→ **What to work on**
Take each line of the data that contains the string "next" and copy it.

→ **Task material**
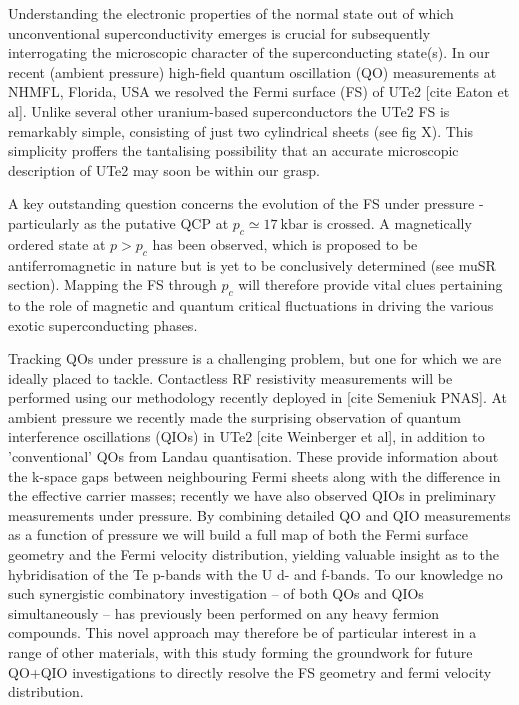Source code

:  

Understanding the electronic properties of the normal state out of which unconventional superconductivity emerges is crucial for subsequently interrogating the microscopic character of the superconducting state(s). In our recent (ambient pressure) high-field quantum oscillation (QO) measurements at NHMFL, Florida, USA we resolved the Fermi surface (FS) of UTe2 [cite Eaton et al]. Unlike several other uranium-based superconductors the UTe2 FS is remarkably simple, consisting of just two cylindrical sheets (see fig X). This simplicity proffers the tantalising possibility that an accurate microscopic description of UTe2 may soon be within our grasp. 

 

A key outstanding question concerns the evolution of the FS under pressure - particularly as the putative QCP at $p_c \simeq \SI{17}{\kilo\bar}$ is crossed. A magnetically ordered state at $p > p_c$ has been observed, which is proposed to be antiferromagnetic in nature but is yet to be conclusively determined (see muSR section).  Mapping the FS through $p_c$ will therefore provide vital clues pertaining to the role of magnetic and quantum critical fluctuations in driving the various exotic superconducting phases.

Tracking QOs under pressure is a challenging problem, but one for which we are ideally placed to tackle. Contactless RF resistivity measurements will be performed using our methodology recently deployed in [cite Semeniuk PNAS]. At ambient pressure we recently made the surprising observation of quantum interference oscillations (QIOs) in UTe2 [cite Weinberger et al], in addition to 'conventional' QOs from Landau quantisation. These provide information about the k-space gaps between neighbouring Fermi sheets along with the difference in the effective carrier masses; recently we have also observed QIOs in preliminary measurements under pressure. By combining detailed QO and QIO measurements as a function of pressure we will build a full map of both the Fermi surface geometry and the Fermi velocity distribution, yielding valuable insight as to the hybridisation of the Te p-bands with the U d- and f-bands. To our knowledge no such synergistic combinatory investigation – of both QOs and QIOs simultaneously – has previously been performed on any heavy fermion compounds. This novel approach may therefore be of particular interest in a range of other materials, with this study forming the groundwork for future QO+QIO investigations to directly resolve the FS geometry and fermi velocity distribution. 

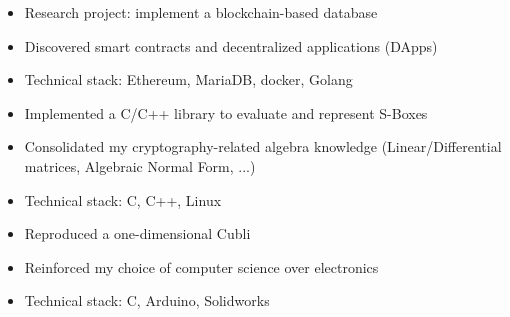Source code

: \documentclass[10pt,a4paper,ragged2e,withhyper]{altacv}
\begin{document}
\begin{paracol}{2}
\divider

\begin{itemize}
  \item Research project: implement a blockchain-based database
  \item Discovered smart contracts and decentralized applications (DApps)
  \item Technical stack: Ethereum, MariaDB, docker, Golang
\end{itemize}

%

\divider

\begin{itemize}
  \item Implemented a C/C++ library to evaluate and represent S-Boxes
  \item Consolidated my cryptography-related algebra knowledge (Linear/Differential matrices, Algebraic Normal Form, ...)
  \item Technical stack: C, C++, Linux
\end{itemize}

\divider

\begin{itemize}
  \item Reproduced a one-dimensional Cubli
  \item Reinforced my choice of computer science over electronics
  \item Technical stack: C, Arduino, Solidworks
\end{itemize}


\medskip

%



\end{paracol}
\end{document}
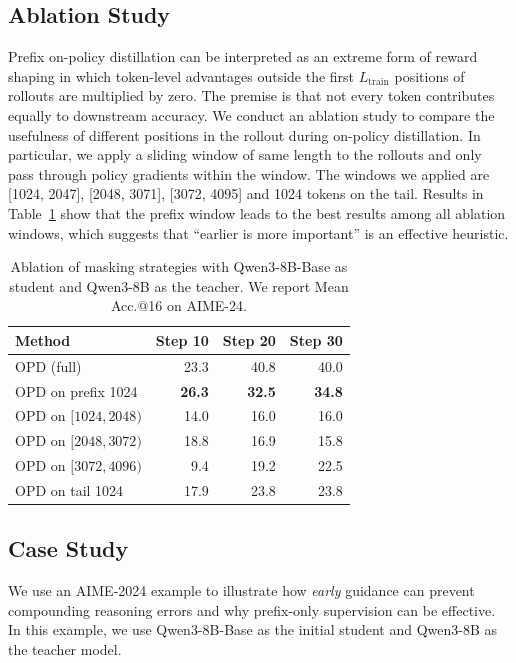 \documentclass[11pt]{article}
\begin{document}
\subsection{Ablation Study}  
  
Prefix on-policy distillation can be interpreted as an extreme form of reward shaping in which token-level advantages outside the first $L_{\text{train}}$ positions of rollouts are multiplied by zero.    
The premise is that not every token contributes equally to downstream accuracy.    
We conduct an ablation study to compare the usefulness of different positions in the rollout during on-policy distillation. 
In particular, we apply a sliding window of same length to the rollouts and only pass through policy gradients within the window. The windows we applied are [1024, 2047], [2048, 3071], [3072, 4095] and 1024 tokens on the tail.
Results in Table~\ref{tab:ablation study} show that the prefix window leads to the best results among all ablation windows, which suggests that ``earlier is more important'' is an effective heuristic. 

\begin{table}[h!]  
\centering  
\small  
\begin{tabular}{l|r|r|r}  
\hline  
Method & Step 10 & Step 20 & Step 30 \\  
\hline  
OPD (full)       & 23.3 & 40.8 & 40.0\\ 
\hline 
OPD on prefix 1024       & \textbf{26.3} & \textbf{32.5} & \textbf{34.8} \\  
OPD on $[1024,2048)$      & 14.0 & 16.0 &  16.0 \\  
OPD on $[2048, 3072)$     & 18.8 & 16.9 & 15.8 \\  
OPD on $[3072, 4096)$     & 9.4 & 19.2 &  22.5 \\  
OPD on tail 1024        & 17.9 & 23.8 &  23.8 \\ 
\hline  
\end{tabular}  
\caption{Ablation of masking strategies with Qwen3-8B-Base as student and Qwen3-8B as the teacher. We report Mean Acc.@16 on AIME-24.
}
\label{tab:ablation study}  
\end{table}  


\subsection{Case Study}  
\label{sec:case study}  
  
We use an AIME-2024 example to illustrate how \emph{early} guidance can prevent compounding reasoning errors and why prefix-only supervision can be effective. In this example, we use Qwen3-8B-Base as the initial student and Qwen3-8B as the teacher model.
  
\end{document}
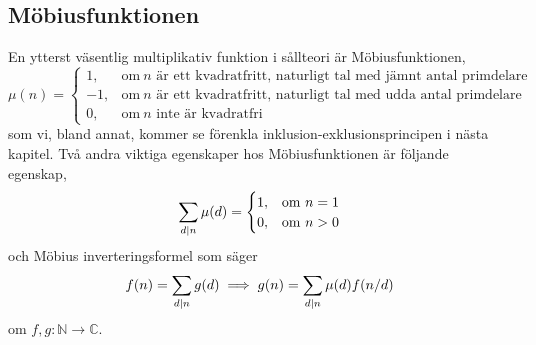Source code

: \subsection{Möbiusfunktionen} \label{Mobius}
En ytterst väsentlig multiplikativ funktion i sållteori är Möbiusfunktionen,
\begin{equation*}
    \mu(n) = 
    \begin{cases}
        1, & \text{om}\ n \text{ är ett kvadratfritt, naturligt tal med jämnt antal primdelare}\\
        -1, & \text{om}\ n \text{ är ett kvadratfritt, naturligt tal med udda antal primdelare}\\
        0, & \text{om}\ n \text{ inte är kvadratfri}
    \end{cases}
\end{equation*}
som vi, bland annat, kommer se förenkla inklusion-exklusionsprincipen i nästa kapitel. Två andra viktiga egenskaper hos Möbiusfunktionen är följande egenskap,
\begin{equation*}
    \sum_{d \mid n} \mu(d) =
    \begin{cases}
        1, & \text{om}\ n = 1 \\
        0, & \text{om}\ n > 0
    \end{cases}
\end{equation*}
och Möbius inverteringsformel som säger
\begin{equation} \label{mobiusinv}
    f(n) = \sum_{d \mid n} g(d) \implies g(n) = \sum_{d \mid n} \mu(d) f(n/d)
\end{equation}
om \(f, g : \mathbb{N} \to \mathbb{C}\).



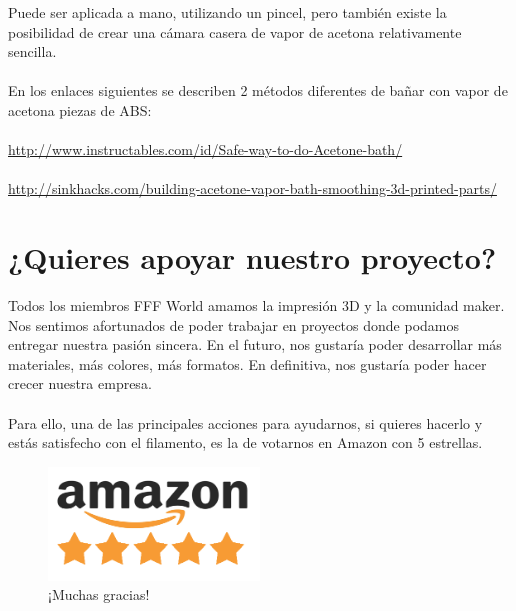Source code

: \documentclass[11pt,a4paper]{article}
\begin{document}
Puede ser aplicada a mano, utilizando un pincel, pero también existe la posibilidad de crear una cámara casera de vapor de acetona relativamente sencilla.
\\\\
En los enlaces siguientes se describen 2 métodos diferentes de bañar con vapor de acetona piezas de ABS:
\\\\
\url{http://www.instructables.com/id/Safe-way-to-do-Acetone-bath/}\\\\
\url{http://sinkhacks.com/building-acetone-vapor-bath-smoothing-3d-printed-parts/}
\section{¿Quieres apoyar nuestro proyecto?}
Todos los miembros FFF World amamos la impresión 3D y la comunidad maker. Nos sentimos afortunados de poder trabajar en proyectos donde podamos entregar nuestra pasión sincera. En el futuro, nos gustaría poder desarrollar más materiales, más colores, más formatos. En definitiva, nos gustaría poder hacer crecer nuestra empresa.
\\\\
Para ello, una de las principales acciones para ayudarnos, si quieres hacerlo y estás satisfecho con el filamento, es la de votarnos en Amazon con 5 estrellas.
\begin{figure}[H]
\centering
\includegraphics[width=0.5\textwidth,cfbox=azul_marcos 1pt 0pt]{FOTOS/AMAZON_FIVE_STARS}
\caption*{¡Muchas gracias!}
\end{figure}
\end{document}
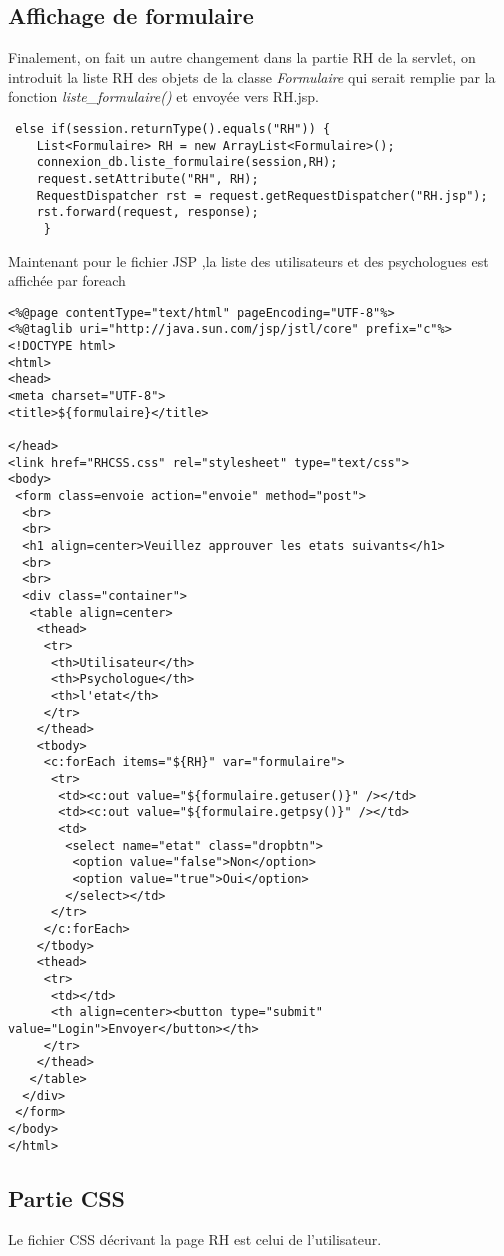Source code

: \documentclass[12]{article}
\begin{document}
\subsection{Affichage de formulaire}

Finalement, on fait un autre changement dans la partie RH de la servlet, on introduit la liste RH des objets de la classe \textit{Formulaire} qui serait remplie par la fonction \textit{liste\_formulaire()} et envoyée vers RH.jsp.

\lstset{language=java}
\begin{lstlisting}
 else if(session.returnType().equals("RH")) {
	List<Formulaire> RH = new ArrayList<Formulaire>();
	connexion_db.liste_formulaire(session,RH);
	request.setAttribute("RH", RH);
	RequestDispatcher rst = request.getRequestDispatcher("RH.jsp");
	rst.forward(request, response);
     }
\end{lstlisting}
 Maintenant pour le fichier JSP ,la liste des utilisateurs et des psychologues est affichée par foreach
\lstset{language=java}
\begin{lstlisting}
<%@page contentType="text/html" pageEncoding="UTF-8"%>
<%@taglib uri="http://java.sun.com/jsp/jstl/core" prefix="c"%>
<!DOCTYPE html>
<html>
<head>
<meta charset="UTF-8">
<title>${formulaire}</title>

</head>
<link href="RHCSS.css" rel="stylesheet" type="text/css">
<body>
 <form class=envoie action="envoie" method="post">
  <br>
  <br>
  <h1 align=center>Veuillez approuver les etats suivants</h1>
  <br>
  <br>
  <div class="container">
   <table align=center>
    <thead>
     <tr>
      <th>Utilisateur</th>
      <th>Psychologue</th>
      <th>l'etat</th>
     </tr>
    </thead>
    <tbody>
     <c:forEach items="${RH}" var="formulaire">
      <tr>
       <td><c:out value="${formulaire.getuser()}" /></td>
       <td><c:out value="${formulaire.getpsy()}" /></td>
       <td>
        <select name="etat" class="dropbtn">
         <option value="false">Non</option>
         <option value="true">Oui</option>
        </select></td>
      </tr>
     </c:forEach>
    </tbody>
    <thead>
     <tr>
      <td></td>
      <th align=center><button type="submit" value="Login">Envoyer</button></th>
     </tr>
    </thead>
   </table>
  </div>
 </form>
</body>
</html>

\end{lstlisting}
 
\subsection{Partie CSS}
Le fichier CSS décrivant la page RH est celui de l'utilisateur.
\end{document}
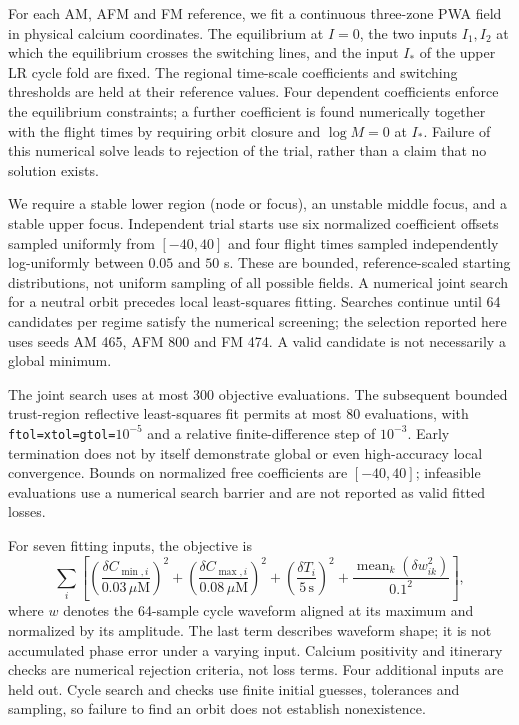 For each AM, AFM and FM reference, we fit a continuous three-zone PWA field in physical calcium coordinates. The equilibrium at $I=0$, the two inputs $I_1,I_2$ at which the equilibrium crosses the switching lines, and the input $I_*$ of the upper LR cycle fold are fixed. The regional time-scale coefficients and switching thresholds are held at their reference values. Four dependent coefficients enforce the equilibrium constraints; a further coefficient is found numerically together with the flight times by requiring orbit closure and $\log M=0$ at $I_*$. Failure of this numerical solve leads to rejection of the trial, rather than a claim that no solution exists.

We require a stable lower region (node or focus), an unstable middle focus, and a stable upper focus. Independent trial starts use six normalized coefficient offsets sampled uniformly from $[-40,40]$ and four flight times sampled independently log-uniformly between $0.05$ and $50$ s. These are bounded, reference-scaled starting distributions, not uniform sampling of all possible fields. A numerical joint search for a neutral orbit precedes local least-squares fitting. Searches continue until 64 candidates per regime satisfy the numerical screening; the selection reported here uses seeds AM 465, AFM 800 and FM 474. A valid candidate is not necessarily a global minimum.

The joint search uses at most 300 objective evaluations. The subsequent bounded trust-region reflective least-squares fit permits at most 80 evaluations, with \texttt{ftol=xtol=gtol=$10^{-5}$} and a relative finite-difference step of $10^{-3}$. Early termination does not by itself demonstrate global or even high-accuracy local convergence. Bounds on normalized free coefficients are $[-40,40]$; infeasible evaluations use a numerical search barrier and are not reported as valid fitted losses.

For seven fitting inputs, the objective is
\begin{equation}
\sum_i \left[\left(\frac{\delta C_{\min,i}}{0.03\,\mu\mathrm M}\right)^2+\left(\frac{\delta C_{\max,i}}{0.08\,\mu\mathrm M}\right)^2+\left(\frac{\delta T_i}{5\,\mathrm s}\right)^2+\frac{\operatorname{mean}_k(\delta w_{ik}^2)}{0.1^2}\right],
\end{equation}
where $w$ denotes the 64-sample cycle waveform aligned at its maximum and normalized by its amplitude. The last term describes waveform shape; it is not accumulated phase error under a varying input. Calcium positivity and itinerary checks are numerical rejection criteria, not loss terms. Four additional inputs are held out. Cycle search and checks use finite initial guesses, tolerances and sampling, so failure to find an orbit does not establish nonexistence.
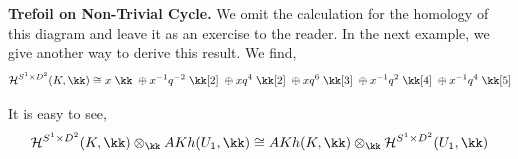 \documentclass{article}
\begin{document}
\begin{ex}{\textbf{Trefoil on Non-Trivial Cycle.}}
We omit the calculation for the homology of this diagram and leave it as an exercise to the reader. In the next example, we give another way to derive this result. We find, 
$$\mathcal{H}^{S^1\times D^2}(K,\kk) \cong x\hspace{1mm} \kk \hspace{1mm} \oplus x^{-1} q^{-2} \hspace{1mm} \kk[2]\hspace{1mm} \oplus x q^{4} \hspace{1mm} \kk[2]\hspace{1mm} \oplus x q^{6} \hspace{1mm} \kk[3]\hspace{1mm} \oplus  x^{-1} q^{2} \hspace{1mm} \kk[4]\hspace{1mm} \oplus x^{-1} q^{4} \hspace{1mm} \kk[5]$$

It is easy to see, 
$$\mathcal{H}^{S^1\times D^2}(K,\kk) \otimes_\kk AKh(U_1,\kk) \cong AKh(K,\kk) \otimes_\kk \mathcal{H}^{S^1\times D^2}(U_1,\kk)$$
\end{ex}
\end{document}
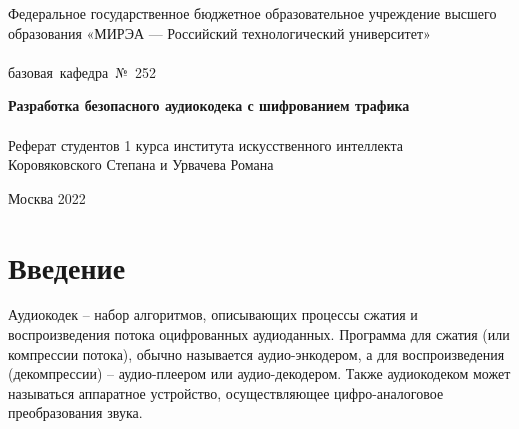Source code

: \documentclass[a4paper]{report}
\begin{document}
\begin{titlepage}
\newpage



\begin{center}
\vfill

Федеральное государственное бюджетное образовательное учреждение высшего образования «МИРЭА — Российский технологический университет»\\
\ \\

\hfill\vbox
{
\hbox{базовая кафедра № 252}
}

\vfill

{\large\bf Разработка безопасного аудиокодека с шифрованием трафика\\}
\ \\
Реферат студентов 1 курса института искусственного интеллекта\\
Коровяковского Степана и Урвачева Романа

\vfill

\vfill

Москва 2022
\end{center}

\end{titlepage}
\tableofcontents


\newpage
\chapter*{Введение}
Аудиокодек – набор алгоритмов, описывающих процессы сжатия и воспроизведения потока оцифрованных аудиоданных. Программа для сжатия (или компрессии потока), обычно называется аудио-энкодером, а для воспроизведения (декомпрессии) – аудио-плеером или аудио-декодером. Также аудиокодеком может называться аппаратное устройство, осуществляющее цифро-аналоговое преобразования звука.
\end{document}
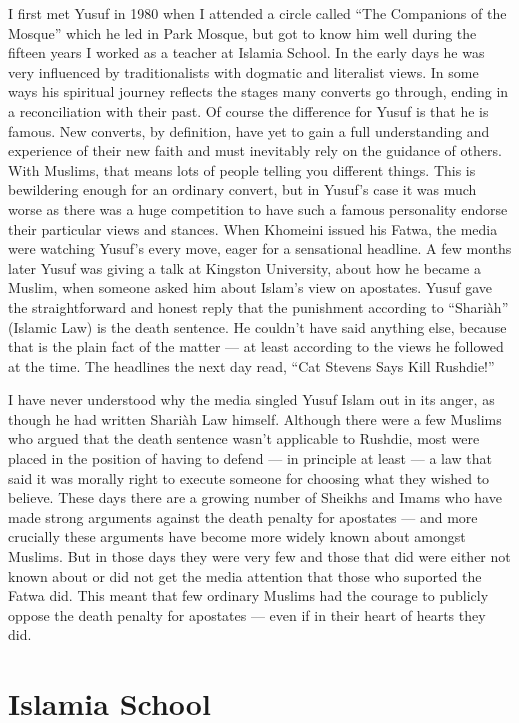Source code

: \documentclass[12pt]{memoir}
\begin{document}
I first met Yusuf in 1980 when I attended a circle called
“The Companions of the Mosque” which he led
in  Park Mosque,
but got to know him well during the fifteen years
I worked as a teacher at Islamia School.
In the early days he was very influenced by traditionalists
with dogmatic and literalist views.
In some ways his spiritual journey reflects the stages
many converts go through, ending in a reconciliation with their past.
Of course the difference for Yusuf is that he is famous.
New converts, by definition, have yet to gain a full understanding
and experience of their new faith
and must inevitably rely on the guidance of others.
With Muslims, that means lots of people telling you different things.
This is bewildering enough for an ordinary convert,
but in Yusuf’s case it was much worse as there was a huge competition
to have such a famous personality endorse their particular views and stances.
When Khomeini issued his Fatwa, the media were watching Yusuf’s every move,
eager for a sensational headline.
A few months later Yusuf was giving a talk at Kingston University,
about how he became a Muslim,
when someone asked him about Islam’s view on apostates.
Yusuf gave the straightforward and honest reply
that the punishment according to “Shari\`ah” (Islamic Law)
is the death sentence.
He couldn’t have said anything else,
because that is the plain fact of the matter —
at least according to the views he followed at the time.
The headlines the next day read, “Cat Stevens Says Kill Rushdie!”

I have never understood why the media singled Yusuf Islam out in its anger,
as though he had written Shari\`ah Law himself.
Although there were a few Muslims who argued that the death sentence
wasn’t applicable to Rushdie,
most were placed in the position of having to defend —
in principle at least —
a law that said it was morally right to execute someone
for choosing what they wished to believe.
These days there are a growing number of Sheikhs and Imams
who have made strong arguments against the death penalty for apostates —
and more crucially these arguments have become
more widely known about amongst Muslims.
But in those days they were very few and those that did
were either not known about or did not get
the media attention that those who suported the Fatwa did.
This meant that few ordinary Muslims had the courage
to publicly oppose the death penalty for apostates —
even if in their heart of hearts they did.


\chapter{Islamia School}
\end{document}
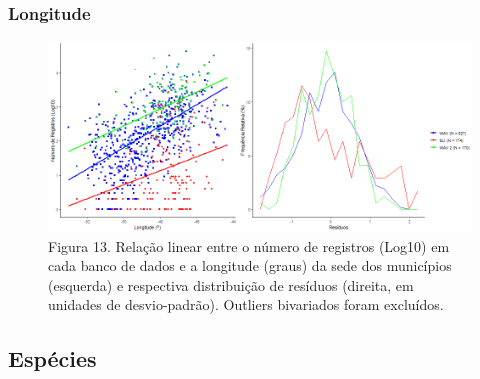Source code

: \newpage

\texto

\subsubsection{Longitude}

\begin{figure}[h!]
\centering
\includegraphics[width = 15cm]{Imagens/31533.png}
\\{\scriptsize Figura 13. Relação linear entre o número de registros (Log10) em cada banco de dados e a longitude (graus) da sede dos municípios (esquerda) e respectiva distribuição de resíduos (direita, em unidades de desvio-padrão). Outliers bivariados foram excluídos.}
\end{figure}

\texto


\subsection{Espécies}

\texto



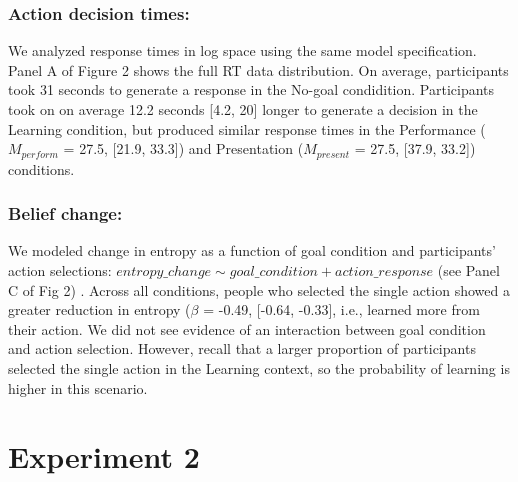 \documentclass[10pt, letterpaper]{article}
\begin{document}
\subsubsection{Action decision times:}\label{action-decision-times}

We analyzed response times in log space using the same model
specification. Panel A of Figure 2 shows the full RT data distribution.
On average, participants took 31 seconds to generate a response in the
No-goal condidition. Participants took on on average 12.2 seconds
{[}4.2, 20{]} longer to generate a decision in the Learning condition,
but produced similar response times in the Performance (\(M_{perform}\)
= 27.5, {[}21.9, 33.3{]}) and Presentation (\(M_{present}\) = 27.5,
{[}37.9, 33.2{]}) conditions.

\subsubsection{Belief change:}\label{belief-change}

We modeled change in entropy as a function of goal condition and
participants' action selections:
\texttt{$entropy\_change \sim goal\_condition + action\_response$} (see
Panel C of Fig 2) . Across all conditions, people who selected the
single action showed a greater reduction in entropy (\(\beta\) = -0.49,
{[}-0.64, -0.33{]}, i.e., learned more from their action. We did not see
evidence of an interaction between goal condition and action selection.
However, recall that a larger proportion of participants selected the
single action in the Learning context, so the probability of learning is
higher in this scenario.

\section{Experiment 2}\label{experiment-2}
\end{document}
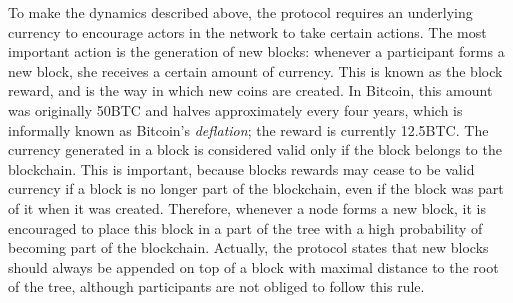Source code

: To make the dynamics described above, the protocol requires an underlying currency to encourage actors in the network to take certain actions. The most important action is 
the generation of new blocks: whenever a participant forms a new block, she receives a certain amount of currency. This is known as the block reward, and is the way in which new coins are created. In Bitcoin, this amount was originally 50BTC and halves approximately every four years, which is informally known as Bitcoin's \emph{deflation}; the reward is currently 12.5BTC. The currency generated in a block is considered valid only if the block belongs to the blockchain. This is important, because blocks rewards may cease to be 
valid currency if a block is no longer part of the blockchain, even if the block was part of it when it was created. 
Therefore, whenever a node forms a new block, it is encouraged to place this block in a part of the tree with a high probability of becoming part of the blockchain. Actually, the protocol states that new blocks should always be appended on top of a block with maximal distance to the root of the tree, although participants are not obliged to follow this rule.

→ **Task result**
We omit the calculation for the homology of this diagram and leave it as an exercise to the reader. In the next example, we give another way to derive this result. We find, 
The headlines the next day read, “Cat Stevens Says Kill Rushdie!”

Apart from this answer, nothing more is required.